*** MATERIAL PROVIDED ***

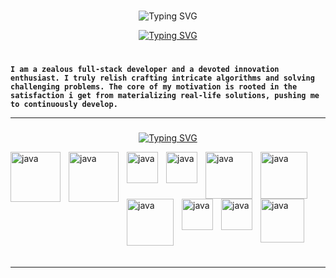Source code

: ###
<p align="center">
<img src="https://readme-typing-svg.demolab.com?font=Fira+Code&weight=500&size=30&pause=5000000&random=false&width=435&lines=Mohammad+Yassine+Alami&center=true&vCenter=true" alt="Typing SVG" /></a>
</p>

<p align="center"> <a href="https://github.com/DenverCoder1">
	<img src="https://readme-typing-svg.demolab.com?font=Fira+Code&weight=500&size=30&pause=400&random=false&width=435&lines=Code+Composer..+%E2%99%AA+%E2%8C%98;Cyber+Craftsman..+%F0%9F%9B%A0&font=Fira%20Code&center=true&width=440&height=45&vCenter=true&pause=1000&size=22" alt="Typing SVG" /></a>
</p>

#
###



**`I am a zealous full-stack developer and a devoted innovation enthusiast. I truly relish crafting intricate algorithms and solving challenging problems. The core of my motivation is rooted in the satisfaction i get from materializing real-life solutions, pushing me to continuously develop.`**


<hr>

###

<p align="center">
<a href="https://git.io/typing-svg"><img src="https://readme-typing-svg.demolab.com?font=Fira+Code&weight=300&pause=77777&width=435&lines=Languages+and+Tools&center=true&vCenter=true" alt="Typing SVG" /></a>
</p>


<p><img align="left" alt="java" width="80px" style="padding-right:10px;" src="https://github.com/YassineAlami/YassineAlami/assets/40896739/122c2a40-d80f-4b79-8bb3-bd98d90cccf0" alt="pngegg"></p>
<p><img align="left" alt="java" width="80px" style="padding-right:10px;" src="https://github.com/YassineAlami/YassineAlami/assets/40896739/c786c8fe-c9ba-485b-af0c-0739c83d2807" alt="pngegg(1)"></p>
<p><img align="left" alt="java" width="50px" style="padding-right:10px;" src="https://github.com/YassineAlami/YassineAlami/assets/40896739/c330b159-1969-4342-bef5-0e6bcbc63c48" alt="pngegg(11)"></p>

<p><img align="left" alt="java" width="50px" style="padding-right:10px;" src="https://github.com/YassineAlami/YassineAlami/assets/40896739/8aa11d0b-3338-4724-9cca-39f6b7541967" alt="pngegg(13)"></p>

<p><img align="left" alt="java" width="75px" style="padding-right:10px;"  src="https://github.com/YassineAlami/YassineAlami/assets/40896739/4d4bc38c-038d-4c81-a8fc-75d72f138334" alt="pngegg(5)"></p>
<p><img align="left" alt="java" width="75px" style="padding-right:10px;"  src="https://github.com/YassineAlami/YassineAlami/assets/40896739/ec3ff803-f025-4db6-8dd9-c256c74af337" alt="pngegg(7)"></p>
<p><img align="left" alt="java" width="75px" style="padding-right:10px;"  src="https://github.com/YassineAlami/YassineAlami/assets/40896739/0ede2ec4-dc01-4fda-8c34-81b77bf86efb" alt="pngegg(6)"></p>
<p><img align="left" alt="java" width="50px" style="padding-right:10px;"  src="https://github.com/YassineAlami/YassineAlami/assets/40896739/15ff62aa-93e2-419b-b83b-a10b315e58cc" alt="pngegg(8)"></p>
<p><img align="left" alt="java" width="50px" style="padding-right:10px;"  src="https://github.com/YassineAlami/YassineAlami/assets/40896739/2274c038-0a0c-4ea0-8725-c565f480c352" alt="pngegg(9)"></p>
<p><img align="left" alt="java" width="70px" style="padding-right:10px;"  src="https://github.com/YassineAlami/YassineAlami/assets/40896739/fa9468d5-4417-47a4-a253-f7900a372c8c" alt="pngegg(10)"></p>
<br/><br/><br/><br/><br/><br/><br/><br/><br/><br/>

<hr>


#

<!--Code Composer and  Cyber Craftsman.. Code Connoisseur..Cybernetic Craftsman.. Cyber Sculptor ......Full-stack weaver,-->

<!--**`curious individual`**-->







<!--
**YassineAlami/YassineAlami** is a ✨ _special_ ✨ repository because its `README.md` (this file) appears on your GitHub profile.
-->
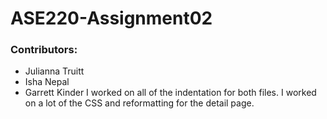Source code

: # ASE220-Assignment02

### Contributors:
- Julianna Truitt 
- Isha Nepal
- Garrett Kinder
    I worked on all of the indentation for both files. I worked on a lot of the CSS and reformatting for the detail page.
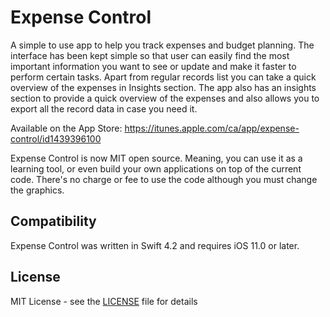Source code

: # Expense Control

A simple to use app to help you track expenses and budget planning. The interface has been kept simple so that user can easily find the most important information you want to see or update and make it faster to perform certain tasks. Apart from regular records ​list you can take a quick overview of the expenses in Insights section. The app also has an insights section to provide a quick overview of the expenses and also allows you to export all the record data in case you need it.

Available on the App Store: https://itunes.apple.com/ca/app/expense-control/id1439396100

Expense Control is now MIT open source. Meaning, you can use it as a learning tool, or even build your own applications on top of the current code. There's no charge or fee to use the code although you must change the graphics.

## Compatibility

Expense Control was written in Swift 4.2 and requires iOS 11.0 or later.

## License

MIT License - see the [LICENSE](LICENSE) file for details
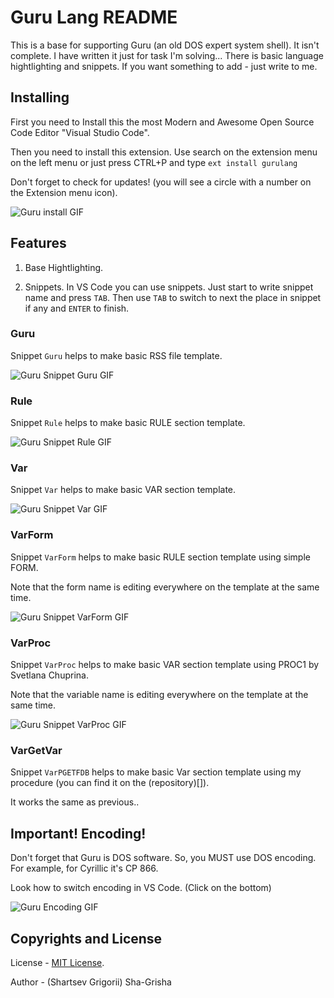 # Guru Lang README

This is a base for supporting Guru (an old DOS expert system shell).
It isn't complete. I have written it just for task I'm solving...
There is basic language hightlighting and snippets.
If you want something to add - just write to me.

## Installing

First you need to Install this the most Modern and Awesome Open Source Code Editor "Visual Studio Code".

Then you need to install this extension. Use search on the extension menu on the left menu or just press CTRL+P and type `ext install gurulang`

Don't forget to check for updates! (you will see a circle with a number on the Extension menu icon).

![Guru install GIF](images/GuruInstall.gif)

## Features

1. Base Hightlighting.

2. Snippets. In VS Code you can use snippets. Just start to write snippet name and press `TAB`. Then use `TAB` to switch to next the place in snippet if any and `ENTER` to finish.

### Guru

Snippet `Guru` helps to make basic RSS file template.

![Guru Snippet Guru GIF](images/SnippetGuru.gif)

### Rule

Snippet `Rule` helps to make basic RULE section template.

![Guru Snippet Rule GIF](images/SnippetRule.gif)

### Var

Snippet `Var` helps to make basic VAR section template.

![Guru Snippet Var GIF](images/SnippetVar.gif)

### VarForm

Snippet `VarForm` helps to make basic RULE section template using simple FORM.

Note that the form name is editing everywhere on the template at the same time.

![Guru Snippet VarForm GIF](images/SnippetVarForm.gif)

### VarProc

Snippet `VarProc` helps to make basic VAR section template using PROC1 by Svetlana Chuprina.

Note that the variable name is editing everywhere on the template at the same time.

![Guru Snippet VarProc GIF](images/SnippetVarProc.gif)

### VarGetVar

Snippet `VarPGETFDB` helps to make basic Var section template using my procedure (you can find it on the (repository)[]).

It works the same as previous..

## Important! Encoding!

Don't forget that Guru is DOS software. So, you MUST use DOS encoding. For example, for Cyrillic it's CP 866.

Look how to switch encoding in VS Code. (Click on the bottom)

![Guru Encoding GIF](images/GuruEncoding.gif)

## Copyrights and License

License - [MIT License](LICENSE.md).

Author - (Shartsev Grigorii) Sha-Grisha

*** End of MATERIAL PROVIDED ***

A faithful copy of every record is required, with no pictures included.

Source code

: ###
<p align="center">
<img src="https://readme-typing-svg.demolab.com?font=Fira+Code&weight=500&size=30&pause=5000000&random=false&width=435&lines=Mohammad+Yassine+Alami&center=true&vCenter=true" alt="Typing SVG" /></a>
</p>

<p align="center"> <a href="https://github.com/DenverCoder1">
	<img src="https://readme-typing-svg.demolab.com?font=Fira+Code&weight=500&size=30&pause=400&random=false&width=435&lines=Code+Composer..+%E2%99%AA+%E2%8C%98;Cyber+Craftsman..+%F0%9F%9B%A0&font=Fira%20Code&center=true&width=440&height=45&vCenter=true&pause=1000&size=22" alt="Typing SVG" /></a>
</p>

#
###



**`I am a zealous full-stack developer and a devoted innovation enthusiast. I truly relish crafting intricate algorithms and solving challenging problems. The core of my motivation is rooted in the satisfaction i get from materializing real-life solutions, pushing me to continuously develop.`**


<hr>

###

<p align="center">
<a href="https://git.io/typing-svg"><img src="https://readme-typing-svg.demolab.com?font=Fira+Code&weight=300&pause=77777&width=435&lines=Languages+and+Tools&center=true&vCenter=true" alt="Typing SVG" /></a>
</p>


<p><img align="left" alt="java" width="80px" style="padding-right:10px;" src="https://github.com/YassineAlami/YassineAlami/assets/40896739/122c2a40-d80f-4b79-8bb3-bd98d90cccf0" alt="pngegg"></p>
<p><img align="left" alt="java" width="80px" style="padding-right:10px;" src="https://github.com/YassineAlami/YassineAlami/assets/40896739/c786c8fe-c9ba-485b-af0c-0739c83d2807" alt="pngegg(1)"></p>
<p><img align="left" alt="java" width="50px" style="padding-right:10px;" src="https://github.com/YassineAlami/YassineAlami/assets/40896739/c330b159-1969-4342-bef5-0e6bcbc63c48" alt="pngegg(11)"></p>

<p><img align="left" alt="java" width="50px" style="padding-right:10px;" src="https://github.com/YassineAlami/YassineAlami/assets/40896739/8aa11d0b-3338-4724-9cca-39f6b7541967" alt="pngegg(13)"></p>

<p><img align="left" alt="java" width="75px" style="padding-right:10px;"  src="https://github.com/YassineAlami/YassineAlami/assets/40896739/4d4bc38c-038d-4c81-a8fc-75d72f138334" alt="pngegg(5)"></p>
<p><img align="left" alt="java" width="75px" style="padding-right:10px;"  src="https://github.com/YassineAlami/YassineAlami/assets/40896739/ec3ff803-f025-4db6-8dd9-c256c74af337" alt="pngegg(7)"></p>
<p><img align="left" alt="java" width="75px" style="padding-right:10px;"  src="https://github.com/YassineAlami/YassineAlami/assets/40896739/0ede2ec4-dc01-4fda-8c34-81b77bf86efb" alt="pngegg(6)"></p>
<p><img align="left" alt="java" width="50px" style="padding-right:10px;"  src="https://github.com/YassineAlami/YassineAlami/assets/40896739/15ff62aa-93e2-419b-b83b-a10b315e58cc" alt="pngegg(8)"></p>
<p><img align="left" alt="java" width="50px" style="padding-right:10px;"  src="https://github.com/YassineAlami/YassineAlami/assets/40896739/2274c038-0a0c-4ea0-8725-c565f480c352" alt="pngegg(9)"></p>
<p><img align="left" alt="java" width="70px" style="padding-right:10px;"  src="https://github.com/YassineAlami/YassineAlami/assets/40896739/fa9468d5-4417-47a4-a253-f7900a372c8c" alt="pngegg(10)"></p>
<br/><br/><br/><br/><br/><br/><br/><br/><br/><br/>

<hr>


#

<!--Code Composer and  Cyber Craftsman.. Code Connoisseur..Cybernetic Craftsman.. Cyber Sculptor ......Full-stack weaver,-->

<!--**`curious individual`**-->







<!--
**YassineAlami/YassineAlami** is a ✨ _special_ ✨ repository because its `README.md` (this file) appears on your GitHub profile.
-->
Source code

: # ASE220-Assignment02

### Contributors:
- Julianna Truitt 
- Isha Nepal
- Garrett Kinder
    I worked on all of the indentation for both files. I worked on a lot of the CSS and reformatting for the detail page.
Source code

: # Expense Control

A simple to use app to help you track expenses and budget planning. The interface has been kept simple so that user can easily find the most important information you want to see or update and make it faster to perform certain tasks. Apart from regular records ​list you can take a quick overview of the expenses in Insights section. The app also has an insights section to provide a quick overview of the expenses and also allows you to export all the record data in case you need it.

Available on the App Store: https://itunes.apple.com/ca/app/expense-control/id1439396100

Expense Control is now MIT open source. Meaning, you can use it as a learning tool, or even build your own applications on top of the current code. There's no charge or fee to use the code although you must change the graphics.

## Compatibility

Expense Control was written in Swift 4.2 and requires iOS 11.0 or later.

## License

MIT License - see the [LICENSE](LICENSE) file for details
 # Guru Lang README

This is a base for supporting Guru (an old DOS expert system shell).
It isn't complete. I have written it just for task I'm solving...
There is basic language hightlighting and snippets.
If you want something to add - just write to me.

## Installing

First you need to Install this the most Modern and Awesome Open Source Code Editor "Visual Studio Code".

Then you need to install this extension. Use search on the extension menu on the left menu or just press CTRL+P and type `ext install gurulang`

Don't forget to check for updates! (you will see a circle with a number on the Extension menu icon).

![Guru install GIF](images/GuruInstall.gif)

## Features

1. Base Hightlighting.

2. Snippets. In VS Code you can use snippets. Just start to write snippet name and press `TAB`. Then use `TAB` to switch to next the place in snippet if any and `ENTER` to finish.

### Guru

Snippet `Guru` helps to make basic RSS file template.

![Guru Snippet Guru GIF](images/SnippetGuru.gif)

### Rule

Snippet `Rule` helps to make basic RULE section template.

![Guru Snippet Rule GIF](images/SnippetRule.gif)

### Var

Snippet `Var` helps to make basic VAR section template.

![Guru Snippet Var GIF](images/SnippetVar.gif)

### VarForm

Snippet `VarForm` helps to make basic RULE section template using simple FORM.

Note that the form name is editing everywhere on the template at the same time.

![Guru Snippet VarForm GIF](images/SnippetVarForm.gif)

### VarProc

Snippet `VarProc` helps to make basic VAR section template using PROC1 by Svetlana Chuprina.

Note that the variable name is editing everywhere on the template at the same time.

![Guru Snippet VarProc GIF](images/SnippetVarProc.gif)

### VarGetVar

Snippet `VarPGETFDB` helps to make basic Var section template using my procedure (you can find it on the (repository)[]).

It works the same as previous..

## Important! Encoding!

Don't forget that Guru is DOS software. So, you MUST use DOS encoding. For example, for Cyrillic it's CP 866.

Look how to switch encoding in VS Code. (Click on the bottom)

![Guru Encoding GIF](images/GuruEncoding.gif)

## Copyrights and License

License - [MIT License](LICENSE.md).

Author - (Shartsev Grigorii) Sha-Grisha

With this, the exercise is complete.